One of the goals of the social safety net established over the past 80 years has been to give, in stages, people who cannot afford essentials access to them. No one can argue that the results have not been mixed. That is no more evident than in the wide gap in rates of people who have health insurance from state to state, and the level to which poverty is tied to these numbers.
If health care reform is to work, it needs to bring the level of uninsured people in states where the fewest people have it, compared to the national level, at least up to the national benchmark. In some areas, there is a long way to go.
According to new information from Gallup:
For the fifth straight year, Texas has the highest uninsured rate in the country — the 28.8% of adult Texans lacking healthcare coverage in 2012 is the highest for any state since Gallup and Healthways started tracking insurance coverage in January 2008. This widens the gap between Texas and the state with the second-highest uninsured rate in the country, Louisiana (24.0%), to 4.8 percentage points — the largest number separating these two spots on record. Massachusetts continues to have the lowest uninsured rate in the U.S., at 4.5%.
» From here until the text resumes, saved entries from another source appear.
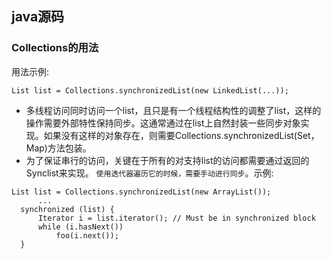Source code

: ## java源码
### Collections的用法
用法示例:  
```
List list = Collections.synchronizedList(new LinkedList(...));
```
* 多线程访问同时访问一个list，且只是有一个线程结构性的调整了list，这样的操作需要外部特性保持同步。这通常通过在list上自然封装一些同步对象实现。如果没有这样的对象存在，则需要Collections.synchronizedList(Set，Map)方法包装。
* 为了保证串行的访问，关键在于所有的对支持list的访问都需要通过返回的Synclist来实现。 `使用迭代器遍历它的时候，需要手动进行同步`。示例:

```
List list = Collections.synchronizedList(new ArrayList());
      ...
  synchronized (list) {
      Iterator i = list.iterator(); // Must be in synchronized block
      while (i.hasNext())
          foo(i.next());
  }
```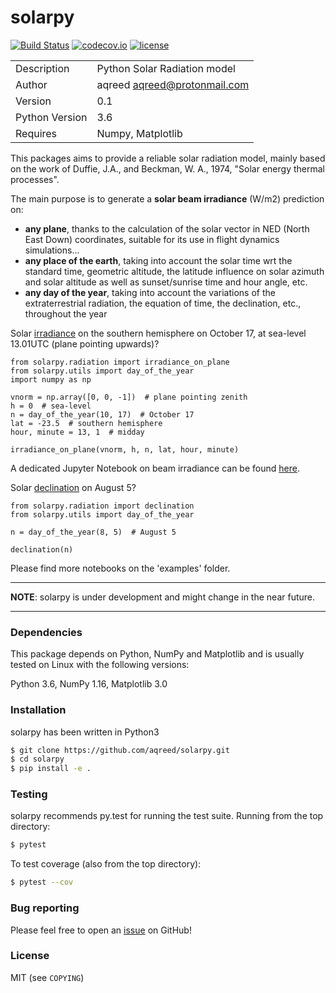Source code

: # solarpy

[![Build Status](https://travis-ci.com/aqreed/solarpy.svg?branch=master)](https://travis-ci.com/aqreed/solarpy)
[![codecov.io](https://codecov.io/gh/aqreed/solarpy/branch/master/graph/badge.svg)](https://codecov.io/gh/aqreed/solarpy/branch/master)
[![license](https://img.shields.io/badge/license-MIT-blue.svg?style=flat-square)](https://github.com/aqreed/solarpy/raw/master/COPYING)

|  |  |
| ------ | ------ |
| Description | Python Solar Radiation model |
| Author | aqreed <aqreed@protonmail.com> |
| Version | 0.1 |
| Python Version | 3.6 |
| Requires | Numpy, Matplotlib |

This packages aims to provide a reliable solar radiation model, mainly based on the work of Duffie, J.A., and Beckman, W. A., 1974, "Solar energy thermal processes".

The main purpose is to generate a **solar beam irradiance** (W/m2) prediction on:
* **any plane**, thanks to the calculation of the solar vector in NED (North East Down) coordinates, suitable for its use in flight dynamics simulations...
* **any place of the earth**, taking into account the solar time wrt the standard time, geometric altitude, the latitude influence on solar azimuth and solar altitude as well as sunset/sunrise time and hour angle, etc.
* **any day of the year**, taking into account the variations of the extraterrestrial radiation, the equation of time, the declination, etc., throughout the year

Solar [irradiance](https://en.wikipedia.org/wiki/Solar_irradiance) on the southern hemisphere on October 17, at sea-level 13.01UTC (plane pointing upwards)?

```
from solarpy.radiation import irradiance_on_plane
from solarpy.utils import day_of_the_year
import numpy as np

vnorm = np.array([0, 0, -1])  # plane pointing zenith
h = 0  # sea-level
n = day_of_the_year(10, 17)  # October 17
lat = -23.5  # southern hemisphere
hour, minute = 13, 1  # midday

irradiance_on_plane(vnorm, h, n, lat, hour, minute)
```

A dedicated Jupyter Notebook on beam irradiance can be found [here](https://github.com/aqreed/solarpy/blob/master/examples/solar_irradiance.ipynb).

Solar [declination](https://en.wikipedia.org/wiki/Position_of_the_Sun#Declination_of_the_Sun_as_seen_from_Earth) on August 5?

```
from solarpy.radiation import declination
from solarpy.utils import day_of_the_year

n = day_of_the_year(8, 5)  # August 5

declination(n)
```

Please find more notebooks on the 'examples' folder.

---
**NOTE**:
solarpy is under development and might change in the near future.

---

### Dependencies

This package depends on Python, NumPy and Matplotlib and is usually tested on Linux with the following versions:

Python 3.6, NumPy 1.16, Matplotlib 3.0

### Installation

solarpy has been written in Python3

```sh
$ git clone https://github.com/aqreed/solarpy.git
$ cd solarpy
$ pip install -e .
```

### Testing

solarpy recommends py.test for running the test suite. Running from the top directory:

```sh
$ pytest
```

To test coverage (also from the top directory):

```sh
$ pytest --cov
```

### Bug reporting

Please feel free to open an [issue](https://github.com/aqreed/solarpy/issues) on GitHub!

### License

MIT (see `COPYING`)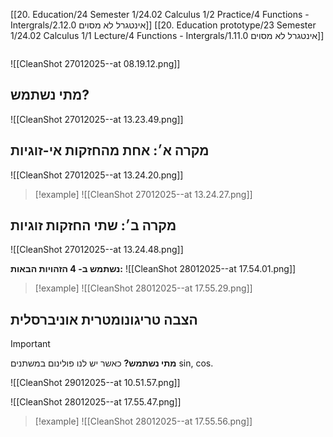 [[20. Education/24 Semester 1/24.02 Calculus 1/2 Practice/4 Functions - Intergrals/2.12.0 אינטגרל לא מסוים]]
[[20. Education prototype/23 Semester 1/24.02 Calculus 1/1 Lecture/4 Functions - Intergrals/1.11.0 אינטגרל לא מסוים]]
```table-of-contents
```


![[CleanShot 27012025--at 08.19.12.png]]

## מתי נשתמש?
![[CleanShot 27012025--at 13.23.49.png]]

## מקרה א׳: אחת מהחזקות אי-זוגיות
![[CleanShot 27012025--at 13.24.20.png]]

> [!example]
> ![[CleanShot 27012025--at 13.24.27.png]]

## מקרה ב׳: שתי החזקות זוגיות
![[CleanShot 27012025--at 13.24.48.png]]

**נשתמש ב- 4 הזהויות הבאות:**
![[CleanShot 28012025--at 17.54.01.png]]

> [!example]
> ![[CleanShot 28012025--at 17.55.29.png]]
## הצבה טריגונומטרית אוניברסלית
> [!important]
> **מתי נשתמש?** כאשר יש לנו פולינום במשתנים sin, cos.

![[CleanShot 29012025--at 10.51.57.png]]

![[CleanShot 28012025--at 17.55.47.png]]

> [!example]
> ![[CleanShot 28012025--at 17.55.56.png]]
The difference between Massachusetts and Texas is breathtaking. Some of this may have to do with differences in state law. However, a larger factor is likely to be poverty.
The poverty rate in Texas is not the highest among all states. That distinction goes to Mississippi, where the rate averaged 21.2% from 2006 to 2010. Mississippi is on Gallup’s list of states with the largest percentage of people who are uninsured. Other matches between the 10 highest uninsured and 10 highest poverty rates include Louisiana, Arkansas and Texas.
At the end of the spectrum, where the rates of life insurance among residents are high and poverty rates are low are Massachusetts, Connecticut, and Hawaii. And, in almost all cases, the states where people have the rates of insurance, poverty rates are well below the national averages.
There is nothing shocking about the match between insurance rates and poverty. But it does create a measure by which the success of health care reform can be measured.
Methodology: Results are based on telephone interviews conducted as part of the Gallup-Healthways Well-Being Index survey Jan. 1 to Dec. 31, 2012, with a random sample of 353,564 adults, aged 18 and older, living in all 50 U.S. states and the District of Columbia, selected using random-digit-dial sampling.